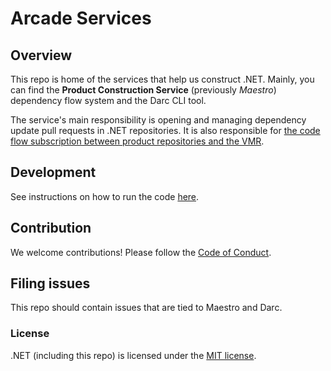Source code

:# Arcade Services

## Overview

This repo is home of the services that help us construct .NET. Mainly, you can find the **Product Construction Service** (previously *Maestro*) dependency flow system and the Darc CLI tool.

The service's main responsibility is opening and managing dependency update pull requests in .NET repositories. It is also responsible for [the code flow subscription between product repositories and the VMR](https://github.com/dotnet/dotnet/tree/main/docs/VMR-Full-Code-Flow.md).

## Development

See instructions on how to run the code [here](docs/DevGuide.md).

## Contribution

We welcome contributions! Please follow the [Code of Conduct](CODE-OF-CONDUCT.md).

## Filing issues

This repo should contain issues that are tied to Maestro and Darc.

### License

.NET (including this repo) is licensed under the [MIT license](LICENSE.TXT).
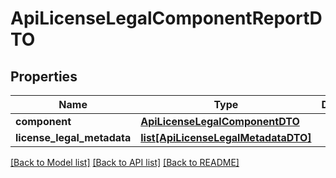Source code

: # ApiLicenseLegalComponentReportDTO

## Properties

| Name                       | Type                                                                  | Description | Notes      |
| -------------------------- | --------------------------------------------------------------------- | ----------- | ---------- |
| **component**              | [**ApiLicenseLegalComponentDTO**](ApiLicenseLegalComponentDTO.md)     |             | [optional] |
| **license_legal_metadata** | [**list[ApiLicenseLegalMetadataDTO]**](ApiLicenseLegalMetadataDTO.md) |             | [optional] |

[[Back to Model list]](../README.md#documentation-for-models) [[Back to API list]](../README.md#documentation-for-api-endpoints) [[Back to README]](../README.md)
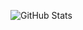 ![GitHub Stats](https://github-readme-stats.vercel.app/api?username=luizeduardoraposo&theme=vue&show_icons=true&hide_border=true&count_private=true)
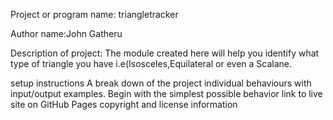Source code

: Project or program name: triangletracker

Author name:John Gatheru

Description of project: The module created here will help  you identify what type of triangle you have i.e(Isosceles,Equilateral or even a Scalane.

setup instructions
A break down of the project individual behaviours with input/output examples. Begin with the simplest possible behavior
link to live site on GitHub Pages
copyright and license information

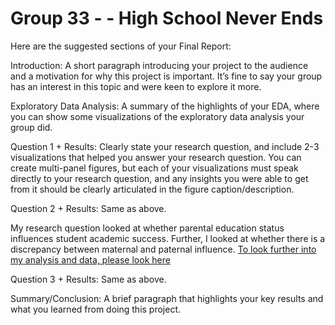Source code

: # Group 33 - - High School Never Ends

Here are the suggested sections of your Final Report:

Introduction: A short paragraph introducing your project to the audience and a motivation for why this project is important. It’s fine to say your group has an interest in this topic and were keen to explore it more.


Exploratory Data Analysis: A summary of the highlights of your EDA, where you can show some visualizations of the exploratory data analysis your group did.


Question 1 + Results: Clearly state your research question, and include 2-3 visualizations that helped you answer your research question. You can create multi-panel figures, but each of your visualizations must speak directly to your research question, and any insights you were able to get from it should be clearly articulated in the figure caption/description.

Question 2 + Results: Same as above.

My research question looked at whether parental education status influences student academic success. Further, I looked at whether there is a discrepancy between maternal and paternal influence. [To look further into my analysis and data, please look here](notebooks/analysis2.ipynb)

Question 3 + Results: Same as above.

Summary/Conclusion: A brief paragraph that highlights your key results and what you learned from doing this project.
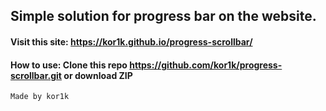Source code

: ## Simple solution for progress bar on the website.
#### Visit this site: https://kor1k.github.io/progress-scrollbar/
#### How to use: Clone this repo https://github.com/kor1k/progress-scrollbar.git or download ZIP

`Made by kor1k`

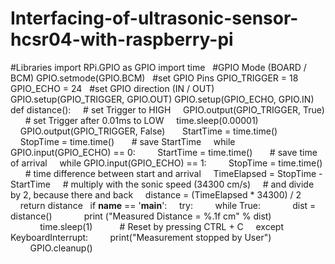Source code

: # Interfacing-of-ultrasonic-sensor-hcsr04-with-raspberry-pi
 #Libraries  import RPi.GPIO as GPIO  import time     #GPIO Mode (BOARD / BCM)  GPIO.setmode(GPIO.BCM)     #set GPIO Pins  GPIO_TRIGGER = 18  GPIO_ECHO = 24     #set GPIO direction (IN / OUT)  GPIO.setup(GPIO_TRIGGER, GPIO.OUT)  GPIO.setup(GPIO_ECHO, GPIO.IN)     def distance():      # set Trigger to HIGH      GPIO.output(GPIO_TRIGGER, True)         # set Trigger after 0.01ms to LOW      time.sleep(0.00001)      GPIO.output(GPIO_TRIGGER, False)         StartTime = time.time()      StopTime = time.time()         # save StartTime      while GPIO.input(GPIO_ECHO) == 0:          StartTime = time.time()         # save time of arrival      while GPIO.input(GPIO_ECHO) == 1:          StopTime = time.time()         # time difference between start and arrival      TimeElapsed = StopTime - StartTime      # multiply with the sonic speed (34300 cm/s)      # and divide by 2, because there and back      distance = (TimeElapsed * 34300) / 2         return distance     if __name__ == '__main__':      try:          while True:              dist = distance()              print ("Measured Distance = %.1f cm" % dist)              time.sleep(1)             # Reset by pressing CTRL + C      except KeyboardInterrupt:          print("Measurement stopped by User")          GPIO.cleanup()
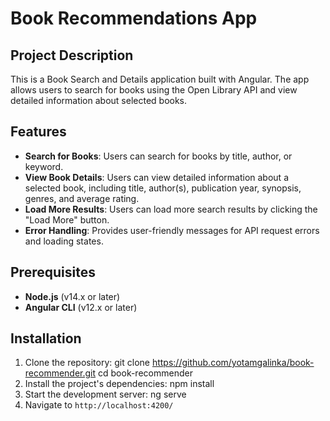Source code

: # Book Recommendations App

## Project Description
This is a Book Search and Details application built with Angular. The app allows users to search for books using the Open Library API and view detailed information about selected books.

## Features
- **Search for Books**: Users can search for books by title, author, or keyword.
- **View Book Details**: Users can view detailed information about a selected book, including title, author(s), publication year, synopsis, genres, and average rating.
- **Load More Results**: Users can load more search results by clicking the "Load More" button.
- **Error Handling**: Provides user-friendly messages for API request errors and loading states.

## Prerequisites
- **Node.js** (v14.x or later)
- **Angular CLI** (v12.x or later)

## Installation
1. Clone the repository:
   git clone https://github.com/yotamgalinka/book-recommender.git
   cd book-recommender
2. Install the project's dependencies:
    npm install
3. Start the development server:
    ng serve
4. Navigate to `http://localhost:4200/`
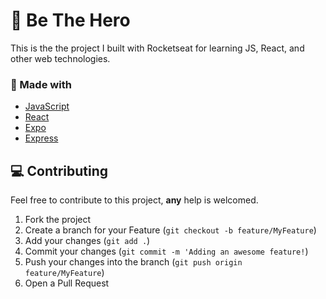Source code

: # :facepunch: Be The Hero
This is the the project I built with Rocketseat for learning JS, React, and other web technologies.

###  :hammer: Made with

* [JavaScript](https://www.javascript.com/)
* [React](https://reactjs.org/) 
* [Expo](https://expo.io/) 
* [Express](https://expressjs.com/) 
<!-- GETTING STARTED -->

## :computer: Contributing

Feel free to contribute to this project, **any** help is welcomed.

1. Fork the project
2. Create a branch for your Feature (`git checkout -b feature/MyFeature`)
3. Add your changes (`git add .`)
4. Commit your changes (`git commit -m 'Adding an awesome feature!`)
5. Push your changes into the branch (`git push origin feature/MyFeature`)
6. Open a Pull Request

<!-- LICENSE -->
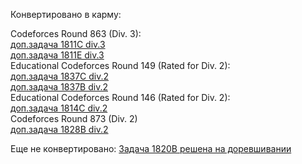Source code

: Конвертировано в карму:

Codeforces Round 863 (Div. 3): \
[доп.задача 1811C div.3](https://codeforces.com/contest/1811/submission/208178646) \
[доп.задача 1811E div.3](https://codeforces.com/contest/1811/submission/209149786) \
Educational Codeforces Round 149 (Rated for Div. 2): \
[доп.задача 1837C div.2](https://codeforces.com/contest/1837/submission/207260710) \
[доп.задача 1837B div.2](https://codeforces.com/contest/1837/submission/207191094)\
Educational Codeforces Round 146 (Rated for Div. 2): \
[доп.задача 1814C div.2](https://codeforces.com/contest/1814/submission/209170575)\
Codeforces Round 873 (Div. 2)\
[доп.задача 1828B div.2](https://codeforces.com/contest/1828/submission/205898779)


Еще не конвертировано:
[Задача 1820B решена на доревшивании](https://codeforces.com/contest/1820/submission/208196462)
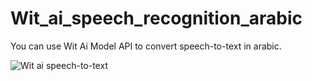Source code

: # Wit_ai_speech_recognition_arabic
You can use Wit Ai Model API to convert speech-to-text in arabic.

![Wit ai speech-to-text](https://infovistar.com/assets/images/python/wit-speech-to-text.png)

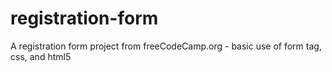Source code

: # registration-form
A registration form project from freeCodeCamp.org - basic use of form tag, css, and html5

### Aim of the task:
Keep the pictures out of the copy and write out the data exactly as it stands.

### Task result:
Source code

:# Arcade Services

## Overview

This repo is home of the services that help us construct .NET. Mainly, you can find the **Product Construction Service** (previously *Maestro*) dependency flow system and the Darc CLI tool.

The service's main responsibility is opening and managing dependency update pull requests in .NET repositories. It is also responsible for [the code flow subscription between product repositories and the VMR](https://github.com/dotnet/dotnet/tree/main/docs/VMR-Full-Code-Flow.md).

## Development

See instructions on how to run the code [here](docs/DevGuide.md).

## Contribution

We welcome contributions! Please follow the [Code of Conduct](CODE-OF-CONDUCT.md).

## Filing issues

This repo should contain issues that are tied to Maestro and Darc.

### License

.NET (including this repo) is licensed under the [MIT license](LICENSE.TXT).
Source code

: # ApiLicenseLegalComponentReportDTO

## Properties

| Name                       | Type                                                                  | Description | Notes      |
| -------------------------- | --------------------------------------------------------------------- | ----------- | ---------- |
| **component**              | [**ApiLicenseLegalComponentDTO**](ApiLicenseLegalComponentDTO.md)     |             | [optional] |
| **license_legal_metadata** | [**list[ApiLicenseLegalMetadataDTO]**](ApiLicenseLegalMetadataDTO.md) |             | [optional] |

[[Back to Model list]](../README.md#documentation-for-models) [[Back to API list]](../README.md#documentation-for-api-endpoints) [[Back to README]](../README.md)
 ![GitHub Stats](https://github-readme-stats.vercel.app/api?username=luizeduardoraposo&theme=vue&show_icons=true&hide_border=true&count_private=true)
Source code

: Project or program name: triangletracker

Author name:John Gatheru

Description of project: The module created here will help  you identify what type of triangle you have i.e(Isosceles,Equilateral or even a Scalane.

setup instructions
A break down of the project individual behaviours with input/output examples. Begin with the simplest possible behavior
link to live site on GitHub Pages
copyright and license information

Source code

: # Group 33 - - High School Never Ends

Here are the suggested sections of your Final Report:

Introduction: A short paragraph introducing your project to the audience and a motivation for why this project is important. It’s fine to say your group has an interest in this topic and were keen to explore it more.


Exploratory Data Analysis: A summary of the highlights of your EDA, where you can show some visualizations of the exploratory data analysis your group did.


Question 1 + Results: Clearly state your research question, and include 2-3 visualizations that helped you answer your research question. You can create multi-panel figures, but each of your visualizations must speak directly to your research question, and any insights you were able to get from it should be clearly articulated in the figure caption/description.

Question 2 + Results: Same as above.

My research question looked at whether parental education status influences student academic success. Further, I looked at whether there is a discrepancy between maternal and paternal influence. [To look further into my analysis and data, please look here](notebooks/analysis2.ipynb)

Question 3 + Results: Same as above.

Summary/Conclusion: A brief paragraph that highlights your key results and what you learned from doing this project.
Source code

: ## Simple solution for progress bar on the website.
#### Visit this site: https://kor1k.github.io/progress-scrollbar/
#### How to use: Clone this repo https://github.com/kor1k/progress-scrollbar.git or download ZIP

`Made by kor1k`

Source code

: # Interfacing-of-ultrasonic-sensor-hcsr04-with-raspberry-pi
 #Libraries  import RPi.GPIO as GPIO  import time     #GPIO Mode (BOARD / BCM)  GPIO.setmode(GPIO.BCM)     #set GPIO Pins  GPIO_TRIGGER = 18  GPIO_ECHO = 24     #set GPIO direction (IN / OUT)  GPIO.setup(GPIO_TRIGGER, GPIO.OUT)  GPIO.setup(GPIO_ECHO, GPIO.IN)     def distance():      # set Trigger to HIGH      GPIO.output(GPIO_TRIGGER, True)         # set Trigger after 0.01ms to LOW      time.sleep(0.00001)      GPIO.output(GPIO_TRIGGER, False)         StartTime = time.time()      StopTime = time.time()         # save StartTime      while GPIO.input(GPIO_ECHO) == 0:          StartTime = time.time()         # save time of arrival      while GPIO.input(GPIO_ECHO) == 1:          StopTime = time.time()         # time difference between start and arrival      TimeElapsed = StopTime - StartTime      # multiply with the sonic speed (34300 cm/s)      # and divide by 2, because there and back      distance = (TimeElapsed * 34300) / 2         return distance     if __name__ == '__main__':      try:          while True:              dist = distance()              print ("Measured Distance = %.1f cm" % dist)              time.sleep(1)             # Reset by pressing CTRL + C      except KeyboardInterrupt:          print("Measurement stopped by User")          GPIO.cleanup()
Source code

: # Book Recommendations App

## Project Description
This is a Book Search and Details application built with Angular. The app allows users to search for books using the Open Library API and view detailed information about selected books.

## Features
- **Search for Books**: Users can search for books by title, author, or keyword.
- **View Book Details**: Users can view detailed information about a selected book, including title, author(s), publication year, synopsis, genres, and average rating.
- **Load More Results**: Users can load more search results by clicking the "Load More" button.
- **Error Handling**: Provides user-friendly messages for API request errors and loading states.

## Prerequisites
- **Node.js** (v14.x or later)
- **Angular CLI** (v12.x or later)

## Installation
1. Clone the repository:
   git clone https://github.com/yotamgalinka/book-recommender.git
   cd book-recommender
2. Install the project's dependencies:
    npm install
3. Start the development server:
    ng serve
4. Navigate to `http://localhost:4200/`
Source code

: # :facepunch: Be The Hero
This is the the project I built with Rocketseat for learning JS, React, and other web technologies.

###  :hammer: Made with

* [JavaScript](https://www.javascript.com/)
* [React](https://reactjs.org/) 
* [Expo](https://expo.io/) 
* [Express](https://expressjs.com/) 
<!-- GETTING STARTED -->

## :computer: Contributing

Feel free to contribute to this project, **any** help is welcomed.

1. Fork the project
2. Create a branch for your Feature (`git checkout -b feature/MyFeature`)
3. Add your changes (`git add .`)
4. Commit your changes (`git commit -m 'Adding an awesome feature!`)
5. Push your changes into the branch (`git push origin feature/MyFeature`)
6. Open a Pull Request

<!-- LICENSE -->
Source code

: Конвертировано в карму:

Codeforces Round 863 (Div. 3): \
[доп.задача 1811C div.3](https://codeforces.com/contest/1811/submission/208178646) \
[доп.задача 1811E div.3](https://codeforces.com/contest/1811/submission/209149786) \
Educational Codeforces Round 149 (Rated for Div. 2): \
[доп.задача 1837C div.2](https://codeforces.com/contest/1837/submission/207260710) \
[доп.задача 1837B div.2](https://codeforces.com/contest/1837/submission/207191094)\
Educational Codeforces Round 146 (Rated for Div. 2): \
[доп.задача 1814C div.2](https://codeforces.com/contest/1814/submission/209170575)\
Codeforces Round 873 (Div. 2)\
[доп.задача 1828B div.2](https://codeforces.com/contest/1828/submission/205898779)


Еще не конвертировано:
[Задача 1820B решена на доревшивании](https://codeforces.com/contest/1820/submission/208196462)
Source code

: # Wit_ai_speech_recognition_arabic
You can use Wit Ai Model API to convert speech-to-text in arabic.

![Wit ai speech-to-text](https://infovistar.com/assets/images/python/wit-speech-to-text.png)

Source code

: # registration-form
A registration form project from freeCodeCamp.org - basic use of form tag, css, and html5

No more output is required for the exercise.